JEDDAH: An exhibition that uses digital technology to revive the region’s ancient sites and civilizations that have been destroyed or are under threat due to conflict and terrorism opened at the National Museum in Riyadh on April 18.

“Age-Old Cities” tells the story of four historically significant cities that have been devastated by violence: Mosul in Iraq, Palmyra and Aleppo in Syria, and Leptis Magna in Libya. 

Using stunning giant-screen projections, virtual reality, archival documents and images, and video testimonials from inhabitants of the affected sites, the immersive exhibition transports visitors back in time and presents the cities as they were in their prime. 

It charts their journey from the origins of their ancient civilizations to their modern-day state, and presents plans for their restoration and repair. 

The exhibition has been organized by the Ministry of Culture in collaboration with the Institut du Monde Arabe in Paris. Riyadh is the first stop outside the French capital on the exhibition’s global tour. 

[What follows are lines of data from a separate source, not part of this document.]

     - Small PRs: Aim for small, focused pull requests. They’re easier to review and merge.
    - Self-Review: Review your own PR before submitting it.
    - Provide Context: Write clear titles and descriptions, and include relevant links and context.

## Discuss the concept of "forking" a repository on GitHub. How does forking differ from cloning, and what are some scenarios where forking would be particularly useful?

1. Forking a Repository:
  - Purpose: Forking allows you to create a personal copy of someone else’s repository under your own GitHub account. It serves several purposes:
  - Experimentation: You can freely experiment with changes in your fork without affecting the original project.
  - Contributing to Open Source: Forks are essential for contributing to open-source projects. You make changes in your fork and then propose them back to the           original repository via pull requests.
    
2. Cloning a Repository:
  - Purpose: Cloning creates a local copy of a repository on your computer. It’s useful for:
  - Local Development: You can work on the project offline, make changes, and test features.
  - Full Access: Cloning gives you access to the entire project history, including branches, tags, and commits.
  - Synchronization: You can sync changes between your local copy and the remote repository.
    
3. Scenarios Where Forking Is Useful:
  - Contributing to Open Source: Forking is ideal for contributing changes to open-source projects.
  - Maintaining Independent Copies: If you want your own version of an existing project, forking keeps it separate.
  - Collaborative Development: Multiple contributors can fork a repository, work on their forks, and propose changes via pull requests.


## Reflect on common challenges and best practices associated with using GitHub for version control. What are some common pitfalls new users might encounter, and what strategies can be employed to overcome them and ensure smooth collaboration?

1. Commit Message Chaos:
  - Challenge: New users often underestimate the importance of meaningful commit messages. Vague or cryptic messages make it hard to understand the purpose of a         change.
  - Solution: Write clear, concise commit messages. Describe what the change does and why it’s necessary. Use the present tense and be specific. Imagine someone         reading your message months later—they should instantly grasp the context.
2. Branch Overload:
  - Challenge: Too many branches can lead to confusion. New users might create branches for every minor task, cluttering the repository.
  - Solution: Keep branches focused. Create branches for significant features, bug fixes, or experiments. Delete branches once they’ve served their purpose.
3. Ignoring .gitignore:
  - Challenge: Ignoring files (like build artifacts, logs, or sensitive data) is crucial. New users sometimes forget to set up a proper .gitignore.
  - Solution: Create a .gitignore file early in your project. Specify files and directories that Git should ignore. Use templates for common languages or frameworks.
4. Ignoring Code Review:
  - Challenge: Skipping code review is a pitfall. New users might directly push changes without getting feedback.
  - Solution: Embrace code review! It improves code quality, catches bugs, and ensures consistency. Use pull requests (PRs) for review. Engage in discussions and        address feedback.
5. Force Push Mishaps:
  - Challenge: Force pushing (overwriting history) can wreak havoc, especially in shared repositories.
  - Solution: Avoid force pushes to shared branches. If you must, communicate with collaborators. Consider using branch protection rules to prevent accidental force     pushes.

The exhibition follows last month’s unveiling of the Kingdom’s new cultural vision, which included the announcement of several initiatives, including a new residency scheme for international artists to practice in the Kingdom and the establishment of the Red Sea International Film Festival. 

Prince Badr bin Abdullah bin Farhan Al-Saud, minister of culture, said: “I am delighted to welcome the ‘Age-Old Cities’ exhibition to Riyadh. 

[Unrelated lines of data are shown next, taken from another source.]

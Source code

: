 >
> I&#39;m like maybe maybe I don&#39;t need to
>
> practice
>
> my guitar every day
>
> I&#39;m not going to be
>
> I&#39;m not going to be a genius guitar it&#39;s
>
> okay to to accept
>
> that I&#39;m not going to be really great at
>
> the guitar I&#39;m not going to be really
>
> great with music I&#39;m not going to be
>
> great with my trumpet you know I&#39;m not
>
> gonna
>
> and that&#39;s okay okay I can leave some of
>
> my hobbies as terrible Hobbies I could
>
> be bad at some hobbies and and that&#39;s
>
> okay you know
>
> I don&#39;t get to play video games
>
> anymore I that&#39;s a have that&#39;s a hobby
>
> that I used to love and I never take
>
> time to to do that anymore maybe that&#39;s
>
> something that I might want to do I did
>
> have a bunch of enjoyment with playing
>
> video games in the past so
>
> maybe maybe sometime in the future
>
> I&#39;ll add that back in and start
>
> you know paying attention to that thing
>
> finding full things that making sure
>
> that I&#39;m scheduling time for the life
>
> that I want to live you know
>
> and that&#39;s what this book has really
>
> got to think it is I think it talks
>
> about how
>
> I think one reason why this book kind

“It highlights the importance of heritage preservation, particularly here in the Middle East, and the vulnerability of some of our historic sites. 

“It must be the responsibility of governments to put an end to this damage and neglect, and to put heritage at the heart of action, investment, and policy.

“I will be encouraging my fellow members of government to attend this eye-opening exhibition in our National Museum, and hope to work in the future with partners, governments and experts to do what we can to secure our region’s heritage.”

The exhibition carries a significant message about the importance of preserving and protecting these precious but fragile sites — one which resonates strongly in the week when one of the world’s most-famous heritage sites, Paris’ Notre-Dame Cathedral, went up in flames.